5月30日(木曜日)のプレナリーセッションは、プログラムには「The Future of Semiconductor Industry. Emerging Start-ups and Material Innovations in Advanced Packaging(半導体産業の将来:先進パッケージングにおけるスタートアップ企業と材料イノベーション)」とあった。これだけではなんのことやら分からない。要点を読むと、パッケージング分野のスタートアップ企業(技術ベンチャー企業)によるショートプレゼンテーションと、投資家や業界関係者による審査らしい。
そこで実際に参加してみた。技術ベンチャー(スタートアップ)企業よるショート講演(自社技術のプロモーション)が主体である。Global Cooling Technology Group(GCTG)、Terecircuits、Thintronicsの3社から代表者が順に講演した。恥ずかしながら筆者にとり、これら3社の名称は初耳だった。

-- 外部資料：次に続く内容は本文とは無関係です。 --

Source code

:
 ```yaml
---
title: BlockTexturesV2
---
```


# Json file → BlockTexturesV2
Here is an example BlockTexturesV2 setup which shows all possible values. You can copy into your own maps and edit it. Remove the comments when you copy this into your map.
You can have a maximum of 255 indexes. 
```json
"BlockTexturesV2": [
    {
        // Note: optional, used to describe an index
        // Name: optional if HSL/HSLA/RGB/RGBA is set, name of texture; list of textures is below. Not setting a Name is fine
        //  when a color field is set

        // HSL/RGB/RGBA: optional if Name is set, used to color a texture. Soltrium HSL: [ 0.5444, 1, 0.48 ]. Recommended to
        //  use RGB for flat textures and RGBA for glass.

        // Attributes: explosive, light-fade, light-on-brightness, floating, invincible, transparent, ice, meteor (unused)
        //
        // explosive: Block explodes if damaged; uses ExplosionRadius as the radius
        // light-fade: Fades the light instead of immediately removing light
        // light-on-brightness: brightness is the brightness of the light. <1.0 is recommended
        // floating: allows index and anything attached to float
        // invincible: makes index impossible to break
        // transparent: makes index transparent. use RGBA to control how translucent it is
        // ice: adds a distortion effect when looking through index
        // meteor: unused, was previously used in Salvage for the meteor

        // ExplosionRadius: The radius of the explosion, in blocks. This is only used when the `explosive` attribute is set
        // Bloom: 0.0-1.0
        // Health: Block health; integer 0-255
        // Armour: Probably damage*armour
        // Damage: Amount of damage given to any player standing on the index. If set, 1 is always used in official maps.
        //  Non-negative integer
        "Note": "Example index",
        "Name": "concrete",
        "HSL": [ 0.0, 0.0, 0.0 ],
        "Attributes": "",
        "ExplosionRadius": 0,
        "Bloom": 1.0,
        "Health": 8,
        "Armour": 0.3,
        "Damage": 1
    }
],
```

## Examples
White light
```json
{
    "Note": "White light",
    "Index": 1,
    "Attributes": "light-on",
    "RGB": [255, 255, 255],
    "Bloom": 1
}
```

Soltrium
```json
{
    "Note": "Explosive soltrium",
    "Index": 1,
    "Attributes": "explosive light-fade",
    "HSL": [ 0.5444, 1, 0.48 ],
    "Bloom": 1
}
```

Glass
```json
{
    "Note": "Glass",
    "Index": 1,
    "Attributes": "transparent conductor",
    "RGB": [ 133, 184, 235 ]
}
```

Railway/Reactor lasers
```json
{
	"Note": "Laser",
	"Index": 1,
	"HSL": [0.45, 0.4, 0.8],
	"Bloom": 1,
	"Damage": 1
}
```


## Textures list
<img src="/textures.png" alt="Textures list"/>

始めはGlobal Cooling Technology Group(GCTG)のCEO兼共同創業者であるVictor Chiriac氏が講演した。講演タイトルは「GCTG-PULSE:PATENTED TECHNOLOGY THAT COOLS THE WORLD OF ELECTRONICS」である。同社が開発したエレクトロニクス向け薄型冷却(放熱)技術「GCTG-PULSE」を紹介していた。
「GCTG-PULSE」は薄いセラミックあるいは金属のプレートに冷媒(液体と気泡)の流路(ループする流路)を埋め込んだ構造をしている。流路のレイアウトはいわゆる「蛇行流路(serpentine channel)」であり、高温側と低温側の間で蛇行を繰り返す。低温側だけは直線状の流路があり、蛇行流路のループを形成している。そして液体と気泡が流路を移動する(「oscillating」)と表記しているので、往復運動を繰り返すと思われる)ことで、高温側から低温側へと熱を伝達し、放熱する。
自然に冷媒が移動するので動力を必要としないこと、外形が薄いこと、どの方向でも配置できること、などを特長とする。用途としてはタブレット、ノートPC、スマートフォン、自動車などを狙う。